Gather the lines below that include the string "logs", copying each in full.

#### Material to process

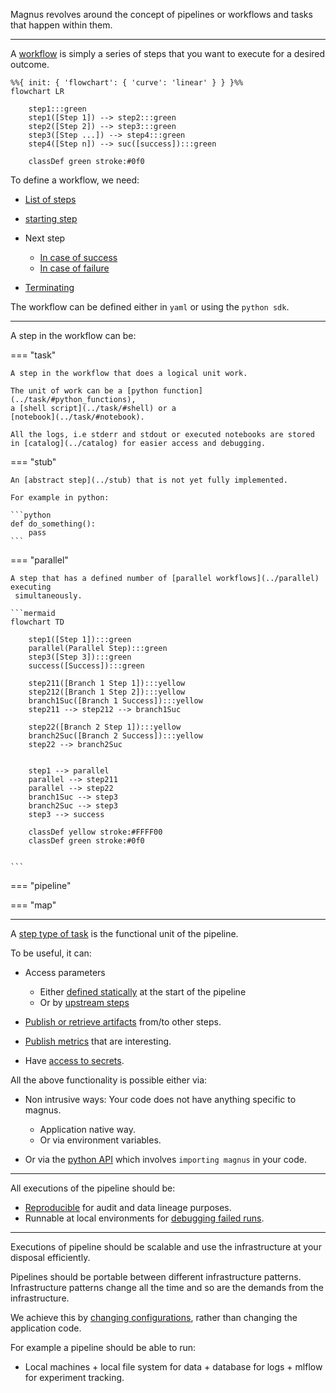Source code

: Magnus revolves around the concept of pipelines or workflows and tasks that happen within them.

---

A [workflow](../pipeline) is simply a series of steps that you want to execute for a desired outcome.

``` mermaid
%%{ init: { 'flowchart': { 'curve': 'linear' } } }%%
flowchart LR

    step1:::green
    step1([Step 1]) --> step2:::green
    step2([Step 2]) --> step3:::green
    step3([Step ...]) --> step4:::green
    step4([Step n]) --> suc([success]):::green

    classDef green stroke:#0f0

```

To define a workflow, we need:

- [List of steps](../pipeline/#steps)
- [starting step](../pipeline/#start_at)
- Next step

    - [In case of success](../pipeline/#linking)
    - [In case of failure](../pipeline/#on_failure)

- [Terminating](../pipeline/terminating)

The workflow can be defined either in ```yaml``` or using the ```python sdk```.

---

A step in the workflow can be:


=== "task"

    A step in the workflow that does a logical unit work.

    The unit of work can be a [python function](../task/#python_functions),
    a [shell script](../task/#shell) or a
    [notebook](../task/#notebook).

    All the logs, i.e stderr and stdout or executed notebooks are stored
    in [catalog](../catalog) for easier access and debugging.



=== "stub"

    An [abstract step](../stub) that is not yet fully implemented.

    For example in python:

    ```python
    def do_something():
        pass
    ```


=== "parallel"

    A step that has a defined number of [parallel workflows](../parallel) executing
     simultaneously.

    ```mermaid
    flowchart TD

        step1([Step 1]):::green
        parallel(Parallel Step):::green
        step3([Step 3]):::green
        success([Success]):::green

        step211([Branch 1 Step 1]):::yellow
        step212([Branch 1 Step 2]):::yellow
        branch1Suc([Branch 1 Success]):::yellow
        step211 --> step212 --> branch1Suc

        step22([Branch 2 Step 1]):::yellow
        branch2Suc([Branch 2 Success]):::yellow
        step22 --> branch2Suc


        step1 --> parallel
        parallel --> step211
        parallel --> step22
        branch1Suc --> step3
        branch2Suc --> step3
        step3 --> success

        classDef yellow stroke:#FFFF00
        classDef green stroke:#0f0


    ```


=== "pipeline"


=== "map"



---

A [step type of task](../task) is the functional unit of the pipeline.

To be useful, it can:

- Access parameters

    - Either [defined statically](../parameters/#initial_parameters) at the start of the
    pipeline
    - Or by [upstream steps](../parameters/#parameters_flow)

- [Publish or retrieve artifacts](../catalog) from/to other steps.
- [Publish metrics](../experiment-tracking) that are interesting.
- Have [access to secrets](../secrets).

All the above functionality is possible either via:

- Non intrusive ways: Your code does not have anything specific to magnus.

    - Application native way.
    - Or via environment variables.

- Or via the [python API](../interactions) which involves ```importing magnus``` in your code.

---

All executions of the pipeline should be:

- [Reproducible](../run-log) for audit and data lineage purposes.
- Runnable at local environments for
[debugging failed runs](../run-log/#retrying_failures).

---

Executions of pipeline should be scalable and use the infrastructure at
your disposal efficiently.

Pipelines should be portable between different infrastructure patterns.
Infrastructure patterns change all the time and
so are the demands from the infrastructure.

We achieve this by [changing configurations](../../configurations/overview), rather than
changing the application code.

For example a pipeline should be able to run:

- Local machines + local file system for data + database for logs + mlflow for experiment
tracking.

########
#### Material to process

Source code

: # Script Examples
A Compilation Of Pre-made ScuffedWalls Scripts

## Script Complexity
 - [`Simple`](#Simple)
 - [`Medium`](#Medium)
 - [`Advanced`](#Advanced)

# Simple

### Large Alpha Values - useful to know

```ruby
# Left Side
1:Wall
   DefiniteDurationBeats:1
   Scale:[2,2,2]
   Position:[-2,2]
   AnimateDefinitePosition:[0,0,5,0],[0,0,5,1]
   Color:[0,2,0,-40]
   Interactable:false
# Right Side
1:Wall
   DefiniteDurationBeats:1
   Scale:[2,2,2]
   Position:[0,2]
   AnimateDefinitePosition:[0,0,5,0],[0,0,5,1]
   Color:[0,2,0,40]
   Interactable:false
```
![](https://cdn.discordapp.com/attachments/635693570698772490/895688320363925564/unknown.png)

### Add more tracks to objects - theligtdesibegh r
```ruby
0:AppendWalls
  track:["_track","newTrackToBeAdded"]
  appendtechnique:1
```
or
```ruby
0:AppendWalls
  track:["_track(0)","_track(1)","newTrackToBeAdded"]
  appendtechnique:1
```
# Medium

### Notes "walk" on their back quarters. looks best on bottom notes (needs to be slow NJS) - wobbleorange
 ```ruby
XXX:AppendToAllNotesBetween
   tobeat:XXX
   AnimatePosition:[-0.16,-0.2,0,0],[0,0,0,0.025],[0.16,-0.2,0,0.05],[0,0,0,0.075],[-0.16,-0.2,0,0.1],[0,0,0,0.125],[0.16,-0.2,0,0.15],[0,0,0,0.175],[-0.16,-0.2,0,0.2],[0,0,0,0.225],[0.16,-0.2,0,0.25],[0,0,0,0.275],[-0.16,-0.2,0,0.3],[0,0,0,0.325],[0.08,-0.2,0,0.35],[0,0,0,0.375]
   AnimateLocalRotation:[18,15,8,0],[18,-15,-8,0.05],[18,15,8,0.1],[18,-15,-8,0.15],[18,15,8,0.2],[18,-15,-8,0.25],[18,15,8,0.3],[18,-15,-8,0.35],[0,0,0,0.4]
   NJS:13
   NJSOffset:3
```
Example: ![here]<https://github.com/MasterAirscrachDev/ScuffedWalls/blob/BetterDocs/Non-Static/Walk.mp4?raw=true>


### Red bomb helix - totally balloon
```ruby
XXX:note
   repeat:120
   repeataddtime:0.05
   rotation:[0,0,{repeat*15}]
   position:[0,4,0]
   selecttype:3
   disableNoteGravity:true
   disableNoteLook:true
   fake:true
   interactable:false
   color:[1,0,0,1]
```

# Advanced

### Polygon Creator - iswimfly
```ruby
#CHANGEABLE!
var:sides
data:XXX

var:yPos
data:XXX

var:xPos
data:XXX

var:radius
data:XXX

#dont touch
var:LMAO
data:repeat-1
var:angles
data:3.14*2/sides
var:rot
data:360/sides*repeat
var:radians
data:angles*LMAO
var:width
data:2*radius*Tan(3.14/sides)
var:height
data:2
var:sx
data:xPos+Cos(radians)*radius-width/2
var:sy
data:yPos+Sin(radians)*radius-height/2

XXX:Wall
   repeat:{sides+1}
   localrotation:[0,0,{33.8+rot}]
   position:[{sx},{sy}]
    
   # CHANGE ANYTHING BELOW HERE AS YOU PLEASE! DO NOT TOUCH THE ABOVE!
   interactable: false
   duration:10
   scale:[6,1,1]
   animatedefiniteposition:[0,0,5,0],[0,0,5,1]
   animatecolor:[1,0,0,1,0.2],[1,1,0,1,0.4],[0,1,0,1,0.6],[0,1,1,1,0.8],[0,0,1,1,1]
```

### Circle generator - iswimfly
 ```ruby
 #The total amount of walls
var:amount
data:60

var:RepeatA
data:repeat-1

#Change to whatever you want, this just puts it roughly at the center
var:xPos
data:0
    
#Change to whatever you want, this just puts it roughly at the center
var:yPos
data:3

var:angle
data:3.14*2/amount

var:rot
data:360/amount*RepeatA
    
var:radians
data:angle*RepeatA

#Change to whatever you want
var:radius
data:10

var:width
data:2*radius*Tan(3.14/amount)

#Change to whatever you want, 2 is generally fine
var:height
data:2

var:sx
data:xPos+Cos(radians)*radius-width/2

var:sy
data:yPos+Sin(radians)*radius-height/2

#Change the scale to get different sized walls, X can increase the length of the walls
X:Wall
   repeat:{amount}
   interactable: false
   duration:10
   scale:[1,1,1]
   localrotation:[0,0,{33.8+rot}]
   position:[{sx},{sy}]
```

########
#### Material to process

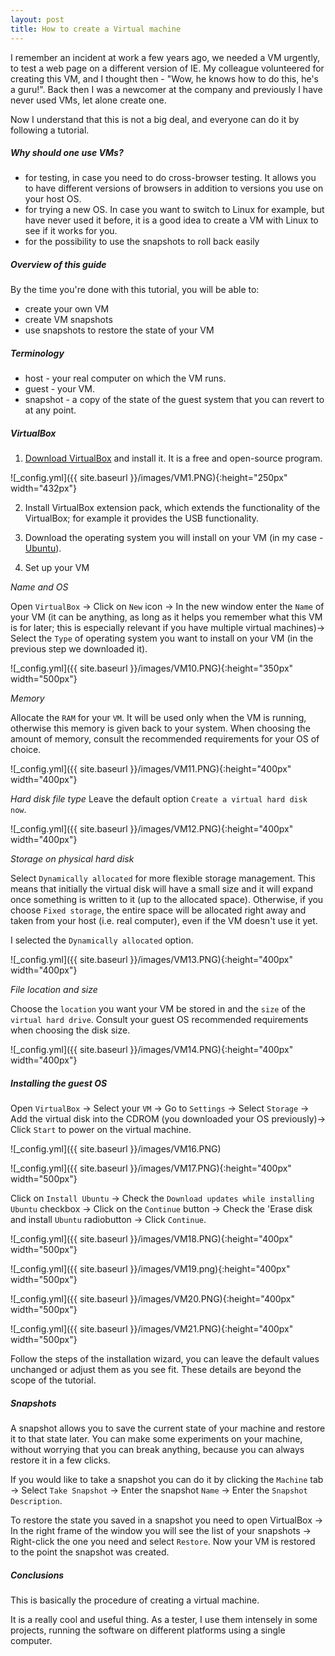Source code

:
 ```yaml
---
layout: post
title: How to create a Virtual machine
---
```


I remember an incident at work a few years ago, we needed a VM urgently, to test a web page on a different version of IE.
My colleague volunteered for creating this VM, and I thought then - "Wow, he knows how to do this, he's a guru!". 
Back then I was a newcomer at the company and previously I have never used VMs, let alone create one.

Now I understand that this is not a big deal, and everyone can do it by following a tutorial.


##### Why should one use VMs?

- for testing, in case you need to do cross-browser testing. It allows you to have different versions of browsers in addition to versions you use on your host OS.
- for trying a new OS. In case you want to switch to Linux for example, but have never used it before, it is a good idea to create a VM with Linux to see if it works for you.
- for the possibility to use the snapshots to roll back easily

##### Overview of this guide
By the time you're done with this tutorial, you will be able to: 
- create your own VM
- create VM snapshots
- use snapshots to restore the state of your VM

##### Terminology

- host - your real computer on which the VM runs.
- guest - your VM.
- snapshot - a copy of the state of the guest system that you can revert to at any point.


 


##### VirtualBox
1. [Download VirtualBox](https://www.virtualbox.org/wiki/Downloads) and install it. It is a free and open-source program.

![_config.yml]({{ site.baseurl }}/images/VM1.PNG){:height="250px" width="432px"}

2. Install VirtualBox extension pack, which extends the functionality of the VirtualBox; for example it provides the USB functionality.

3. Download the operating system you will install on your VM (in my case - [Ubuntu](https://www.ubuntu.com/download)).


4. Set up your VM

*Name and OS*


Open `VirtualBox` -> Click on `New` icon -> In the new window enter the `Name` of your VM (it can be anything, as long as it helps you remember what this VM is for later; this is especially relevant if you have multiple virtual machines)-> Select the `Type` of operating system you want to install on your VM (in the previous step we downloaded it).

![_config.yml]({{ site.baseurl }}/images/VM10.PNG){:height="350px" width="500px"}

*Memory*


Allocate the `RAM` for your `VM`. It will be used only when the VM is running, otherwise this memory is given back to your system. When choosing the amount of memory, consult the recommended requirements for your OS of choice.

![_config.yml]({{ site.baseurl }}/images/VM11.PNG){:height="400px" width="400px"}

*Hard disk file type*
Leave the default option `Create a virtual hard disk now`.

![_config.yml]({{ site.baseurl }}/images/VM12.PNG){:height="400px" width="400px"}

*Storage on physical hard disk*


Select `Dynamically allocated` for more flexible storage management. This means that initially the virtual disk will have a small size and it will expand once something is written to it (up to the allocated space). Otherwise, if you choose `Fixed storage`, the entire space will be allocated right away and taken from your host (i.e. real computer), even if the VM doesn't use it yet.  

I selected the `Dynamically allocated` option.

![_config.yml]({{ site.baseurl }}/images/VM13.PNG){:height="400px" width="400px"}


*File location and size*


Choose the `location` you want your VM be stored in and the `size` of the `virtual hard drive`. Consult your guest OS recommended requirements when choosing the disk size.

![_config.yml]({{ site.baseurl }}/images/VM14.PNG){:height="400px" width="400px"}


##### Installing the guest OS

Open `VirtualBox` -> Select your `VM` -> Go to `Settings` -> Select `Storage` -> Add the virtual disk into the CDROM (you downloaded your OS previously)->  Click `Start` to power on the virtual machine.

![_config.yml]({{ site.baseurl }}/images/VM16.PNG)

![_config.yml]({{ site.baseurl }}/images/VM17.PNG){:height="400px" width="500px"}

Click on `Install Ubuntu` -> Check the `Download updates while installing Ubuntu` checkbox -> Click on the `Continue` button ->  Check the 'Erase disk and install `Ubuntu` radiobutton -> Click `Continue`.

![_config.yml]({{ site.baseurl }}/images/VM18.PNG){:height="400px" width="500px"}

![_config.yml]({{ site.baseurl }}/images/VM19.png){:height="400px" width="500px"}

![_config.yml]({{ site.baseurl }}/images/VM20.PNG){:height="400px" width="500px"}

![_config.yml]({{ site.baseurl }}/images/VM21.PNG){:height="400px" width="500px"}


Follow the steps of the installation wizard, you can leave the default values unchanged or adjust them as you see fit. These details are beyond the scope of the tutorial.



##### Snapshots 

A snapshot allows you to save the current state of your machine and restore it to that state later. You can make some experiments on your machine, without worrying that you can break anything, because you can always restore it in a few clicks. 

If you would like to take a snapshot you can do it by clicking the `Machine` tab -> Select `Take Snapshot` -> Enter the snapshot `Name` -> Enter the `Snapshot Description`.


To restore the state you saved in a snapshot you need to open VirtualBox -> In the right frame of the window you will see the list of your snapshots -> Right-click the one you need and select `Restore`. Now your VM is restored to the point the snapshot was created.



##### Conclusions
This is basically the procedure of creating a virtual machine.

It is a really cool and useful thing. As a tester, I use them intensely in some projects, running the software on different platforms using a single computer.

########

▶ [Response to this task]:
    All the logs, i.e stderr and stdout or executed notebooks are stored
- Local machines + local file system for data + database for logs + mlflow for experiment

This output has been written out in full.